Unrecognized preclinical Alzheimer disease confounds rs-fcMRI studies of normal aging

Abstract

Objective:

To determine whether, and to what degree, preclinical Alzheimer disease (AD) confounds studies of healthy aging where “healthy” is based on cognitive normality alone.

Methods:

We examined the effects of preclinical AD in cognitively normal older individuals using resting-state functional connectivity MRI. We investigated 2 groups of cognitively normal participants: one group with evidence of preclinical AD as assessed by CSF markers of AD and the other group with normal CSF biomarkers.

Results:

There were significant interactions between age and biomarker status in the default-mode, dorsal attention, and salience resting-state networks. In the group with evidence of preclinical AD, there were dramatic changes in functional connectivity with age. In the group without evidence of preclinical AD, those changes were greatly attenuated. In most regions with significant interactions of age and biomarker status, the age-related change in functional connectivity in the normal biomarker group was indistinguishable from zero.

Conclusions:

These results suggest that preclinical AD accounts for a substantial portion of the reported effects of aging in the extant functional connectivity literature.

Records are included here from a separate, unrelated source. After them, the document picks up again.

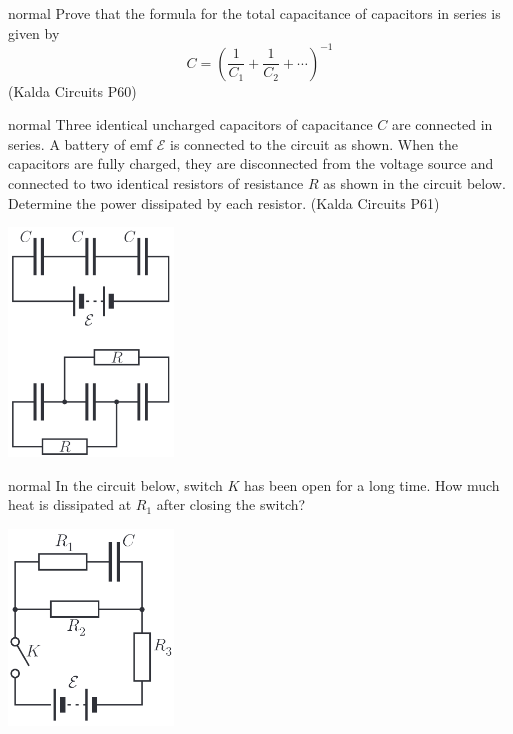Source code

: \hypertarget{P48}{}
\begin{solution}{normal} %
Prove that the formula for the total capacitance of capacitors in series is given by
$$C=\left(\dfrac{1}{C_1}+\dfrac{1}{C_2}+\cdots\right)^{-1}$$
(Kalda Circuits P60)
\end{solution}

\hypertarget{P49}{}
\begin{solution}{normal} %
Three identical uncharged capacitors of capacitance $C$ are connected in series. A battery of emf $\mathcal{E}$ is connected to the circuit as shown. When the capacitors are fully charged, they are disconnected from the voltage source and connected to two identical resistors of resistance $R$ as shown in the circuit below. Determine the power dissipated by each resistor. (Kalda Circuits P61)
\begin{center}
    \includegraphics[width=0.33\textwidth]{S2 Figures/S2-49.png}
\end{center}
\end{solution}

\hypertarget{P50}{}
\begin{solution}{normal} %
In the circuit below, switch $K$ has been open for a long time. How much heat is dissipated at $R_1$ after closing the switch?
\begin{center}
    \includegraphics[width=0.33\textwidth]{S2 Figures/S2-50.png}
\end{center}
\end{solution}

Healthy aging is associated with decreased functional connectivity, as measured by resting-state functional MRI (rs-fMRI).^1–4 However, previous studies of aging have not controlled for undiagnosed preclinical Alzheimer disease (AD). AD is of particular interest because it is very prevalent in older individuals⁵ and has reliable CSF and imaging biomarkers.⁶ Nevertheless, prior rs-fMRI studies of aging have not excluded participants with such biomarkers, thereby potentially confounding the effects of aging and preclinical disease. A predictable consequence of this confound would be overestimation of the effects of “healthy aging.” It is important to recognize that amyloid deposition disrupts default mode network (DMN) functional connectivity in cognitively normal individuals.^7–10 Moreover, an APOE ε4 allele, a strong AD risk factor, disrupts functional connectivity in the DMN and the salience network (SAL).^11–13

Previous studies have reported decreased functional connectivity within the DMN in advanced age.^1–4 Critically, the DMN is also affected in AD.¹⁴ In addition, other resting-state networks (RSNs), including the SAL, are frequently implicated in aging and dementia, including AD.^15,16 Despite compelling evidence of this confound, less than half of recent aging studies acknowledge it and none address it (see appendix e-1 on the Neurology® Web site at Neurology.org). The goal of this study is to explicitly demonstrate the magnitude and topography of this confound. To frame our analysis in quantitative terms, we cross-sectionally estimate the effect of age in rs-fMRI measures in subjects with and without CSF evidence of preclinical AD.

METHODS

Subjects.

Participants were drawn from studies of aging and dementia at the Knight Alzheimer's Disease Research Center at Washington University in St. Louis. Participants were community-dwelling volunteers who consented to clinical examination, lumbar puncture, and imaging studies. Inclusion criteria for this study were cognitive normality as defined by a Clinical Dementia Rating (CDR) of zero¹⁷ and additional testing (including lumbar puncture and neuroimaging) performed within 1 year of CDR evaluation. These participants did not present with objective memory problems and underwent lumbar puncture and imaging for strictly research purposes.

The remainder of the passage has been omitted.